During this rapid cycling, GaN device temperatures without Phase Change Material (PCM) can oscillate between 80°C and 150°C; see Figure 2. The constant thermal cycling and high maximum junction temperatures cause cyclical thermal stresses that lead to reduced reliability. Embedding a Phase Change Material (PCM) in close proximity to the active transistor channels can reduce the peak junction temperature and stabilize the transient temperature profile; see Figure 3. During the heat-generating pulse, the PCM absorbs heat at a constant temperature by melting. During the “off” period the PCM re-freezes at the melting point. The result is a dampened peak temperature experienced by the die, as well as a more constant die temperature throughout the cycle, improving reliability.
Figure 3. GaN chip reliability can be greatly increased by adding PCM very close to the individual gates.
Figure 4. GaN Transistors with PCM-filled grooves.
Figure 5. The normalized drain current remains stable at high pulse width for GaN devices with PCM-filled grooves.
The Phase Change Material (PCM) is located with several µm of the gates and could affect the GaN device behavior. Prior to experimental verification of the concept, a Boltzmann Transport-Based model was used to verify that the PCM-filled grooves would not affect the behavior of the gates.
Prototype devices were fabricated to experimentally test the concept of junction-level thermal storage in devices operated under pulsed conditions. The PCM thermal storage structure was fabricated by etching grooves, and PCM was deposited by melting the PCM into the grooves. The PCM was then encapsulated with a thin indium foil. Figure 4 shows the cross-section of a fully fabricated device, as well a top-view and a bottom-view image of the fabricated chip.

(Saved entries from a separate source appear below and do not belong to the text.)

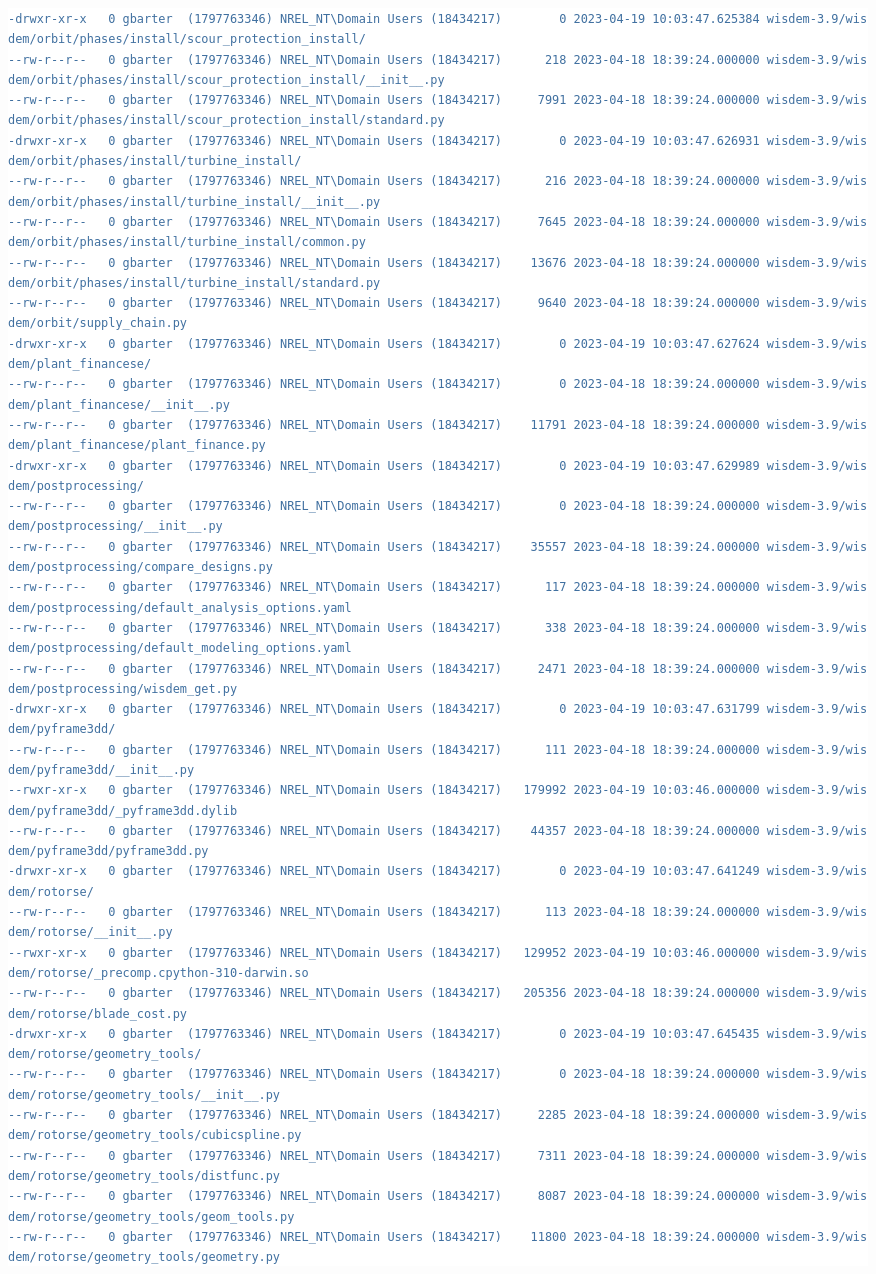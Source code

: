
 ```diff
-drwxr-xr-x   0 gbarter  (1797763346) NREL_NT\Domain Users (18434217)        0 2023-04-19 10:03:47.625384 wisdem-3.9/wisdem/orbit/phases/install/scour_protection_install/
--rw-r--r--   0 gbarter  (1797763346) NREL_NT\Domain Users (18434217)      218 2023-04-18 18:39:24.000000 wisdem-3.9/wisdem/orbit/phases/install/scour_protection_install/__init__.py
--rw-r--r--   0 gbarter  (1797763346) NREL_NT\Domain Users (18434217)     7991 2023-04-18 18:39:24.000000 wisdem-3.9/wisdem/orbit/phases/install/scour_protection_install/standard.py
-drwxr-xr-x   0 gbarter  (1797763346) NREL_NT\Domain Users (18434217)        0 2023-04-19 10:03:47.626931 wisdem-3.9/wisdem/orbit/phases/install/turbine_install/
--rw-r--r--   0 gbarter  (1797763346) NREL_NT\Domain Users (18434217)      216 2023-04-18 18:39:24.000000 wisdem-3.9/wisdem/orbit/phases/install/turbine_install/__init__.py
--rw-r--r--   0 gbarter  (1797763346) NREL_NT\Domain Users (18434217)     7645 2023-04-18 18:39:24.000000 wisdem-3.9/wisdem/orbit/phases/install/turbine_install/common.py
--rw-r--r--   0 gbarter  (1797763346) NREL_NT\Domain Users (18434217)    13676 2023-04-18 18:39:24.000000 wisdem-3.9/wisdem/orbit/phases/install/turbine_install/standard.py
--rw-r--r--   0 gbarter  (1797763346) NREL_NT\Domain Users (18434217)     9640 2023-04-18 18:39:24.000000 wisdem-3.9/wisdem/orbit/supply_chain.py
-drwxr-xr-x   0 gbarter  (1797763346) NREL_NT\Domain Users (18434217)        0 2023-04-19 10:03:47.627624 wisdem-3.9/wisdem/plant_financese/
--rw-r--r--   0 gbarter  (1797763346) NREL_NT\Domain Users (18434217)        0 2023-04-18 18:39:24.000000 wisdem-3.9/wisdem/plant_financese/__init__.py
--rw-r--r--   0 gbarter  (1797763346) NREL_NT\Domain Users (18434217)    11791 2023-04-18 18:39:24.000000 wisdem-3.9/wisdem/plant_financese/plant_finance.py
-drwxr-xr-x   0 gbarter  (1797763346) NREL_NT\Domain Users (18434217)        0 2023-04-19 10:03:47.629989 wisdem-3.9/wisdem/postprocessing/
--rw-r--r--   0 gbarter  (1797763346) NREL_NT\Domain Users (18434217)        0 2023-04-18 18:39:24.000000 wisdem-3.9/wisdem/postprocessing/__init__.py
--rw-r--r--   0 gbarter  (1797763346) NREL_NT\Domain Users (18434217)    35557 2023-04-18 18:39:24.000000 wisdem-3.9/wisdem/postprocessing/compare_designs.py
--rw-r--r--   0 gbarter  (1797763346) NREL_NT\Domain Users (18434217)      117 2023-04-18 18:39:24.000000 wisdem-3.9/wisdem/postprocessing/default_analysis_options.yaml
--rw-r--r--   0 gbarter  (1797763346) NREL_NT\Domain Users (18434217)      338 2023-04-18 18:39:24.000000 wisdem-3.9/wisdem/postprocessing/default_modeling_options.yaml
--rw-r--r--   0 gbarter  (1797763346) NREL_NT\Domain Users (18434217)     2471 2023-04-18 18:39:24.000000 wisdem-3.9/wisdem/postprocessing/wisdem_get.py
-drwxr-xr-x   0 gbarter  (1797763346) NREL_NT\Domain Users (18434217)        0 2023-04-19 10:03:47.631799 wisdem-3.9/wisdem/pyframe3dd/
--rw-r--r--   0 gbarter  (1797763346) NREL_NT\Domain Users (18434217)      111 2023-04-18 18:39:24.000000 wisdem-3.9/wisdem/pyframe3dd/__init__.py
--rwxr-xr-x   0 gbarter  (1797763346) NREL_NT\Domain Users (18434217)   179992 2023-04-19 10:03:46.000000 wisdem-3.9/wisdem/pyframe3dd/_pyframe3dd.dylib
--rw-r--r--   0 gbarter  (1797763346) NREL_NT\Domain Users (18434217)    44357 2023-04-18 18:39:24.000000 wisdem-3.9/wisdem/pyframe3dd/pyframe3dd.py
-drwxr-xr-x   0 gbarter  (1797763346) NREL_NT\Domain Users (18434217)        0 2023-04-19 10:03:47.641249 wisdem-3.9/wisdem/rotorse/
--rw-r--r--   0 gbarter  (1797763346) NREL_NT\Domain Users (18434217)      113 2023-04-18 18:39:24.000000 wisdem-3.9/wisdem/rotorse/__init__.py
--rwxr-xr-x   0 gbarter  (1797763346) NREL_NT\Domain Users (18434217)   129952 2023-04-19 10:03:46.000000 wisdem-3.9/wisdem/rotorse/_precomp.cpython-310-darwin.so
--rw-r--r--   0 gbarter  (1797763346) NREL_NT\Domain Users (18434217)   205356 2023-04-18 18:39:24.000000 wisdem-3.9/wisdem/rotorse/blade_cost.py
-drwxr-xr-x   0 gbarter  (1797763346) NREL_NT\Domain Users (18434217)        0 2023-04-19 10:03:47.645435 wisdem-3.9/wisdem/rotorse/geometry_tools/
--rw-r--r--   0 gbarter  (1797763346) NREL_NT\Domain Users (18434217)        0 2023-04-18 18:39:24.000000 wisdem-3.9/wisdem/rotorse/geometry_tools/__init__.py
--rw-r--r--   0 gbarter  (1797763346) NREL_NT\Domain Users (18434217)     2285 2023-04-18 18:39:24.000000 wisdem-3.9/wisdem/rotorse/geometry_tools/cubicspline.py
--rw-r--r--   0 gbarter  (1797763346) NREL_NT\Domain Users (18434217)     7311 2023-04-18 18:39:24.000000 wisdem-3.9/wisdem/rotorse/geometry_tools/distfunc.py
--rw-r--r--   0 gbarter  (1797763346) NREL_NT\Domain Users (18434217)     8087 2023-04-18 18:39:24.000000 wisdem-3.9/wisdem/rotorse/geometry_tools/geom_tools.py
--rw-r--r--   0 gbarter  (1797763346) NREL_NT\Domain Users (18434217)    11800 2023-04-18 18:39:24.000000 wisdem-3.9/wisdem/rotorse/geometry_tools/geometry.py
```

Pulsed current-voltage (I-V) measurements were performed on the devices with PCM-filled grooves and devices without grooves. At each pulse width, the PCM-filled groove measurement was followed by the measurements on devices without grooves, before going to the next pulse width. This procedure allowed for enough time (in the range of minutes) for the re-solidification of the melted PCM. Each data point in Figure 5 represents the maximum drain current at the respective pulse width divided by the overall maximum drain current for a single pulse. As the pulse width decreases, the maximum current through the device increases due to reduced device self-heating. As evident from Figure 5, the maximum current density in the device with PCM material is more stable with the pulse width than in the standard device. The device performance in terms of current density shows a 10% improvement due to enhanced thermal management. This improved performance demonstrates the role of PCM as thermal storage to reduce the temperature increase in the device. It is expected that the performance improvement will be substantially higher after further optimization in terms of groove size and location.